#### REQUIRED ACTION
Every line containing "enabled" should be identified and copied from the data below.

(DATA TO EXAMINE Opens)

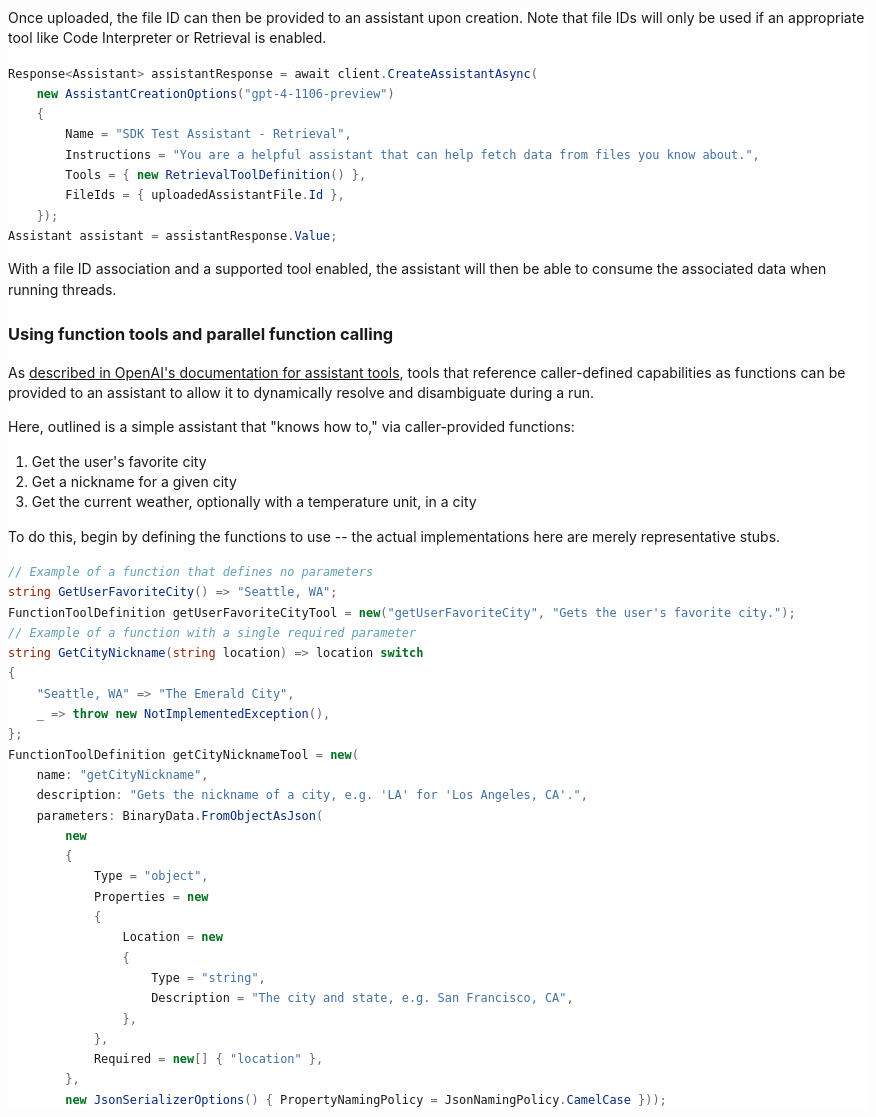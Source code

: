 Once uploaded, the file ID can then be provided to an assistant upon creation. Note that file IDs will only be used
if an appropriate tool like Code Interpreter or Retrieval is enabled.
```C# Snippet:CreateAssistantWithFiles
Response<Assistant> assistantResponse = await client.CreateAssistantAsync(
    new AssistantCreationOptions("gpt-4-1106-preview")
    {
        Name = "SDK Test Assistant - Retrieval",
        Instructions = "You are a helpful assistant that can help fetch data from files you know about.",
        Tools = { new RetrievalToolDefinition() },
        FileIds = { uploadedAssistantFile.Id },
    });
Assistant assistant = assistantResponse.Value;
```

With a file ID association and a supported tool enabled, the assistant will then be able to consume the associated
data when running threads.


### Using function tools and parallel function calling

As [described in OpenAI's documentation for assistant tools](https://platform.openai.com/docs/assistants/tools/function-calling),
tools that reference caller-defined capabilities as functions can be provided to an assistant to allow it to
dynamically resolve and disambiguate during a run.

Here, outlined is a simple assistant that "knows how to," via caller-provided functions:

1. Get the user's favorite city
1. Get a nickname for a given city
1. Get the current weather, optionally with a temperature unit, in a city

To do this, begin by defining the functions to use -- the actual implementations here are merely representative stubs.

```C# Snippet:FunctionsDefineFunctionTools
// Example of a function that defines no parameters
string GetUserFavoriteCity() => "Seattle, WA";
FunctionToolDefinition getUserFavoriteCityTool = new("getUserFavoriteCity", "Gets the user's favorite city.");
// Example of a function with a single required parameter
string GetCityNickname(string location) => location switch
{
    "Seattle, WA" => "The Emerald City",
    _ => throw new NotImplementedException(),
};
FunctionToolDefinition getCityNicknameTool = new(
    name: "getCityNickname",
    description: "Gets the nickname of a city, e.g. 'LA' for 'Los Angeles, CA'.",
    parameters: BinaryData.FromObjectAsJson(
        new
        {
            Type = "object",
            Properties = new
            {
                Location = new
                {
                    Type = "string",
                    Description = "The city and state, e.g. San Francisco, CA",
                },
            },
            Required = new[] { "location" },
        },
        new JsonSerializerOptions() { PropertyNamingPolicy = JsonNamingPolicy.CamelCase }));
```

(DATA TO EXAMINE Closes)

#### OUTPUT FOR THIS EXERCISE
if an appropriate tool like Code Interpreter or Retrieval is enabled.
With a file ID association and a supported tool enabled, the assistant will then be able to consume the associated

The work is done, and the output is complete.